Spoor, 2017, by Agnieszka Holland and Kasia Adamik

Lighthouse Section

Black Canvas 2017

What is an ecosystem? The concept that binds us as individuals to all the manifestations of nature is relatively recent in science, but has accompanied Homo sapiens since his body embraced the caverns like a shell. In fact, for the age of the earth, science is extremely recent, incipient. However the intuitions that connect us with a greater biological totality have always existed. What happens, then, when man loses that connection that bound him to the complexity of life on earth, even to the cosmos?

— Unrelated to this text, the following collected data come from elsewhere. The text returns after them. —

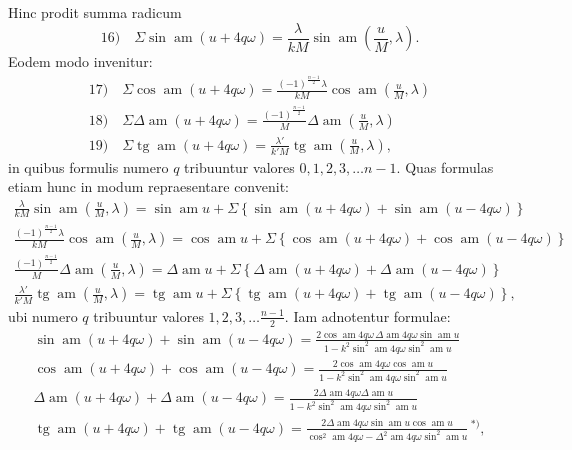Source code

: \documentclass{article}
\begin{document}
Hinc prodit summa radicum
\[
\text{16)}\quad\Sigma\sin\operatorname{am}(u+4q\omega)=\frac{\lambda}{kM}\sin\operatorname{am}\left(\frac{u}{M},\lambda\right).
\]
Eodem modo invenitur:
\[
\begin{gathered}
\text{17)}\quad\Sigma\cos\operatorname{am}(u+4q\omega)=\frac{(-1)^{\frac{n-1}{2}}\lambda}{kM}\cos\operatorname{am}\left(\frac{u}{M},\lambda\right)\\[1.5ex]
\text{18)}\quad\Sigma\Delta\operatorname{am}(u+4q\omega)=\frac{(-1)^{\frac{n-1}{2}}}{M}\Delta\operatorname{am}\left(\frac{u}{M},\lambda\right)\\[1.5ex]
\text{19)}\quad\Sigma\operatorname{tg}\operatorname{am}(u+4q\omega)=\frac{\lambda'}{k'M}\operatorname{tg}\operatorname{am}\left(\frac{u}{M},\lambda\right),
\end{gathered}
\]
in quibus formulis numero $q$ tribuuntur valores $0,1,2,3,\ldots n-1$. Quas formulas etiam hunc in modum repraesentare convenit:
\[
\begin{gathered}
\frac{\lambda}{kM}\sin\operatorname{am}\left(\frac{u}{M},\lambda\right)=\sin\operatorname{am}u+\Sigma\left\{\sin\operatorname{am}(u+4q\omega)+\sin\operatorname{am}(u-4q\omega)\right\}\\[1.5ex]
\frac{(-1)^{\frac{n-1}{2}}\lambda}{kM}\cos\operatorname{am}\left(\frac{u}{M},\lambda\right)=\cos\operatorname{am}u+\Sigma\left\{\cos\operatorname{am}(u+4q\omega)+\cos\operatorname{am}(u-4q\omega)\right\}\\[1.5ex]
\frac{(-1)^{\frac{n-1}{2}}}{M}\Delta\operatorname{am}\left(\frac{u}{M},\lambda\right)=\Delta\operatorname{am}u+\Sigma\left\{\Delta\operatorname{am}(u+4q\omega)+\Delta\operatorname{am}(u-4q\omega)\right\}\\[1.5ex]
\frac{\lambda'}{k'M}\operatorname{tg}\operatorname{am}\left(\frac{u}{M},\lambda\right)=\operatorname{tg}\operatorname{am}u+\Sigma\left\{\operatorname{tg}\operatorname{am}(u+4q\omega)+\operatorname{tg}\operatorname{am}(u-4q\omega)\right\},
\end{gathered}
\]
ubi numero $q$ tribuuntur valores $1,2,3,\ldots\frac{n-1}{2}$. Iam adnotentur formulae:
\[
\begin{gathered}
\sin\operatorname{am}(u+4q\omega)+\sin\operatorname{am}(u-4q\omega)=\frac{2\cos\operatorname{am}4q\omega\,\Delta\operatorname{am}4q\omega\sin\operatorname{am}u}{1-k^{2}\sin^{2}\operatorname{am}4q\omega\sin^{2}\operatorname{am}u}\\[1.5ex]
\cos\operatorname{am}(u+4q\omega)+\cos\operatorname{am}(u-4q\omega)=\frac{2\cos\operatorname{am}4q\omega\cos\operatorname{am}u}{1-k^{2}\sin^{2}\operatorname{am}4q\omega\sin^{2}\operatorname{am}u}\\[1.5ex]
\Delta\operatorname{am}(u+4q\omega)+\Delta\operatorname{am}(u-4q\omega)=\frac{2\Delta\operatorname{am}4q\omega\Delta\operatorname{am}u}{1-k^{2}\sin^{2}\operatorname{am}4q\omega\sin^{2}\operatorname{am}u}\\[1.5ex]
\operatorname{tg}\operatorname{am}(u+4q\omega)+\operatorname{tg}\operatorname{am}(u-4q\omega)=\frac{2\Delta\operatorname{am}4q\omega\sin\operatorname{am}u\cos\operatorname{am}u}{\cos^{2}\operatorname{am}4q\omega-\Delta^{2}\operatorname{am}4q\omega\sin^{2}\operatorname{am}u}\,{}^{*)},
\end{gathered}
\]
\end{document}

Agnieszka Holland, who leads a life directing films among which classics such as Europa Europa, 1990; or TV series like The Wire, 2004 or House of Cards, 2015, unleashes a suggestive ecological thriller in Spoor. In a small community in the wooded Klodzko Valley in southwest Poland has lost that connection, that sensitivity that connects it with its surroundings. The traces and violence of the social past patriarchal fascism, appear in the most influential men of the people, but now directed towards their own natural environment. These are cruel hunters who assume and even enjoy the hunt as part of the human condition, hurt and dominate.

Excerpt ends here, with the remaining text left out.